I'm on windows so i can't use brew to install pdf2htmlEX. I installed it from here ° as linked from pdf2htmlEX download page, and added it and ttfautohint to the path in case it's needed for transcript.py or pdf2html.py. (?)

When i try to execute i get this output in the console, and empty folders transcript-dataHTML and transcript-dataHTM are generated.

How do you use this?

I am trying to implement your script on my converted html pages, but I don't understand how to.

Do I simply place transcript.py in the directory with the converted html and run 'python transcript.py'?

Also when I run it I get errors telling me:

File "transcript.py", line 25, in
from ttf import pua_content, recover_text
File "/Users/hartley9/Desktop/transcript-master/ttf.py", line 47
SyntaxError: Non-ASCII character '\xe2' in file /Users/hartley9/Desktop/transcript-master/ttf.py on line 47, but no encoding declared; see http://www.python.org/peps/pep-0263.html for details

I have followed many tutorials explaining that I need to install lxml.html, I've installed it but it still doesn't work.

Sorry I realize these aren't very constructive issues, and maybe you don't find them worth helping me with, but any help is very much appreciated!
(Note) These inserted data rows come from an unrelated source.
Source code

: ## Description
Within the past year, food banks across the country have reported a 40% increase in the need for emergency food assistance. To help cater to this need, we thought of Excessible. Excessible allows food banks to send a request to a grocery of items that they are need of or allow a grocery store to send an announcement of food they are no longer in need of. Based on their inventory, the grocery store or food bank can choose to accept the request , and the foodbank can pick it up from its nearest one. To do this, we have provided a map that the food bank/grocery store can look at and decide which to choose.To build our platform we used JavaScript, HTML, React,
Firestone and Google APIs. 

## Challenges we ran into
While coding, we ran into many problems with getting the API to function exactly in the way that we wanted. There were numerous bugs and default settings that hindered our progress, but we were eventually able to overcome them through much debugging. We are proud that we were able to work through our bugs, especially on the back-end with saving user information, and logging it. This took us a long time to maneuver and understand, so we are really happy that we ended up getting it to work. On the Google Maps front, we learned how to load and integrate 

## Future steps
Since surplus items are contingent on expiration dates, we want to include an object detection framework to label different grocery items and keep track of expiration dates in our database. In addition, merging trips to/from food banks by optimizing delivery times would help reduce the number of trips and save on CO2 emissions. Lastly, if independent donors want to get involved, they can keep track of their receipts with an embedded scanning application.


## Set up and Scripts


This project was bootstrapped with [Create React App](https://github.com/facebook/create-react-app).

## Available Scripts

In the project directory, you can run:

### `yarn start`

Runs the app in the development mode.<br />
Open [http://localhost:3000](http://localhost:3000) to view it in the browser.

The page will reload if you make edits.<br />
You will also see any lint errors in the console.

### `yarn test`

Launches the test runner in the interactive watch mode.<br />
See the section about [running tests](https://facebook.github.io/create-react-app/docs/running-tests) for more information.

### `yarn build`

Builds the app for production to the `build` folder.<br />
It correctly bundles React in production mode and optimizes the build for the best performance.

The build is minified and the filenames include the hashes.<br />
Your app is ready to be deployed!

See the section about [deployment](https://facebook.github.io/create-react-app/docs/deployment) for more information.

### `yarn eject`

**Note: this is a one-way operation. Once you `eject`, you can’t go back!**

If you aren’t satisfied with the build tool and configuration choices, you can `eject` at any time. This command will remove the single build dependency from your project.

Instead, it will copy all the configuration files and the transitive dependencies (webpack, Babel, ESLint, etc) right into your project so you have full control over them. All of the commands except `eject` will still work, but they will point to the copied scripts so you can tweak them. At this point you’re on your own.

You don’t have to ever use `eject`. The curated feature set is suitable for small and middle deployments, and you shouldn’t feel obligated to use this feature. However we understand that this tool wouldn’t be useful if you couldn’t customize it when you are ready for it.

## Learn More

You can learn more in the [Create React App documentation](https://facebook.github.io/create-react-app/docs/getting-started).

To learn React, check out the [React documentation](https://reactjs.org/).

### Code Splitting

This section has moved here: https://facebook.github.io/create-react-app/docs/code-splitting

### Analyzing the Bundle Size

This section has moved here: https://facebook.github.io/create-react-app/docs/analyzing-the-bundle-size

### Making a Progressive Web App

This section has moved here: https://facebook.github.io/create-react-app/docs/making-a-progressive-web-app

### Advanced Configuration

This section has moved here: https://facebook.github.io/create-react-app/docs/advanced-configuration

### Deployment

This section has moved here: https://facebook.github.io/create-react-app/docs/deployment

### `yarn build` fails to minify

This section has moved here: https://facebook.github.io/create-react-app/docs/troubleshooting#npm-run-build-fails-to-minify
output files are never created if using pdf2htmlex via docker

I cant install pdf2htmlex on fedora, so i tried using the docker approach.

It wont create output files for some reason.
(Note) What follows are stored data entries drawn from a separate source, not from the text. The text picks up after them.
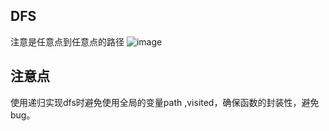 ## DFS
注意是任意点到任意点的路径
![image](https://user-images.githubusercontent.com/83968454/193412735-c126c6cb-cdc8-40a0-9984-f1aaeb50962a.png)

## 注意点
使用递归实现dfs时避免使用全局的变量path ,visited，确保函数的封装性，避免bug。



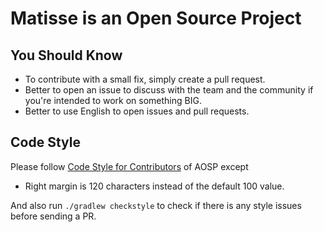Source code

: # Matisse is an Open Source Project

## You Should Know

- To contribute with a small fix, simply create a pull request.
- Better to open an issue to discuss with the team and the community if you're intended to work on something BIG. 
- Better to use English to open issues and pull requests.

## Code Style

Please follow [Code Style for Contributors](https://source.android.com/source/code-style) of AOSP except
- Right margin is 120 characters instead of the default 100 value.

And also run `./gradlew checkstyle` to check if there is any style issues before sending a PR.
i looked at how you're launching the image and i noticed you're not aligning the uid/gid in the container to the uid/gid on the host.
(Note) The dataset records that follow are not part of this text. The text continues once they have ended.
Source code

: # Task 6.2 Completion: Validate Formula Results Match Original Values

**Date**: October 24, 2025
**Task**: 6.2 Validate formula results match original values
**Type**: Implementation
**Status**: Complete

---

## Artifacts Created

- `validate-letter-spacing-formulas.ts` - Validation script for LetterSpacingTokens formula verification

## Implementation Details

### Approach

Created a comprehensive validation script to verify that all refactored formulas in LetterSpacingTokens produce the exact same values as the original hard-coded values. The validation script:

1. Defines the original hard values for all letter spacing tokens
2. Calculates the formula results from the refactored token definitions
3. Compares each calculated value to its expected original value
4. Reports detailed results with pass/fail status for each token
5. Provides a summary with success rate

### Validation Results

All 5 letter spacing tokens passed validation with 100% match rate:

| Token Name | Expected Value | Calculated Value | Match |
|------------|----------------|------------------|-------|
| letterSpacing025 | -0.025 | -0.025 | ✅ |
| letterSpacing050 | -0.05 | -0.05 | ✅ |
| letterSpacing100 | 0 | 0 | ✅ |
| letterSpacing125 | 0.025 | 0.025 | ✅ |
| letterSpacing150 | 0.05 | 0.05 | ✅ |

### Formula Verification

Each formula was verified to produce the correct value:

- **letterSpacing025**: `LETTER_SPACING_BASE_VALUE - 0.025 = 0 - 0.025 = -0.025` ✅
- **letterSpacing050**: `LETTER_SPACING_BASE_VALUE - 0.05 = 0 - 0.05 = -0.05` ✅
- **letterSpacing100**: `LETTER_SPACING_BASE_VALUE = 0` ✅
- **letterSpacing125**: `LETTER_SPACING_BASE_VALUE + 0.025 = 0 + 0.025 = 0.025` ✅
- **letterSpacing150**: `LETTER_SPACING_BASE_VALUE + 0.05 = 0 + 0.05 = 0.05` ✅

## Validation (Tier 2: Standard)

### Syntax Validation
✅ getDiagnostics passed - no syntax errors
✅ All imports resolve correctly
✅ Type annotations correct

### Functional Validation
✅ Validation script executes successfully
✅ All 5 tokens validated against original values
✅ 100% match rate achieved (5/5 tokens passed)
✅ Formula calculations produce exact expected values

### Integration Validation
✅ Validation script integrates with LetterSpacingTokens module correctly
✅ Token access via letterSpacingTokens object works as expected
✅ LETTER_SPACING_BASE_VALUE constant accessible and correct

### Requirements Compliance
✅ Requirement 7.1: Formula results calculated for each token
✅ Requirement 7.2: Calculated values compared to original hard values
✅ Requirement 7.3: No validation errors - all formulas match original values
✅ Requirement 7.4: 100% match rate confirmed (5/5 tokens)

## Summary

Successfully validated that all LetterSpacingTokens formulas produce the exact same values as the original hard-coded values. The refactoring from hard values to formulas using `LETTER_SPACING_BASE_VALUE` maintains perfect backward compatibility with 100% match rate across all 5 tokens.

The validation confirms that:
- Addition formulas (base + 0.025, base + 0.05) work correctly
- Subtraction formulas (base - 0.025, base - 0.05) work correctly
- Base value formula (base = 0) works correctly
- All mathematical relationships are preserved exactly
Requires: pip install freetype-py - even though installed

$ ./transcript.py
Requires: pip install freetype-py
Loading fonts from: /Users/f/SITES/etc/ttf
$ pip install freetype-py
Requirement already satisfied (use --upgrade to upgrade): freetype-py in /usr/local/lib/python2.7/site-packages
$ pip install freetype-py --upgrade
Requirement already up-to-date: freetype-py in /usr/local/lib/python2.7/site-packages

Any idea what could be going wrong here?

I'm using Mac OSX 10.11.5. I followed the install instructions in the README.

Improve table recognition (renamed)

It cannot create html tables from tables in the pdf and totally skips 'em, including the text. Not very useful.

Tested on Intel manual (see: Attached file)

vol2a_2016_test1.pdf

Example links showing not available

Recover text in sementicize

When reading the source code I came across this weird couple of lines in transcript.py:

    # recover text from embedded fonts with bad CMAPS if > 50% of characters are unicode PUA
    recover = pua_content(dom.text_content()) > 0.5
    if recover:
        print('Recovery needed, not now.')
        return
        recover_text(dom, os.path.dirname(doc_path))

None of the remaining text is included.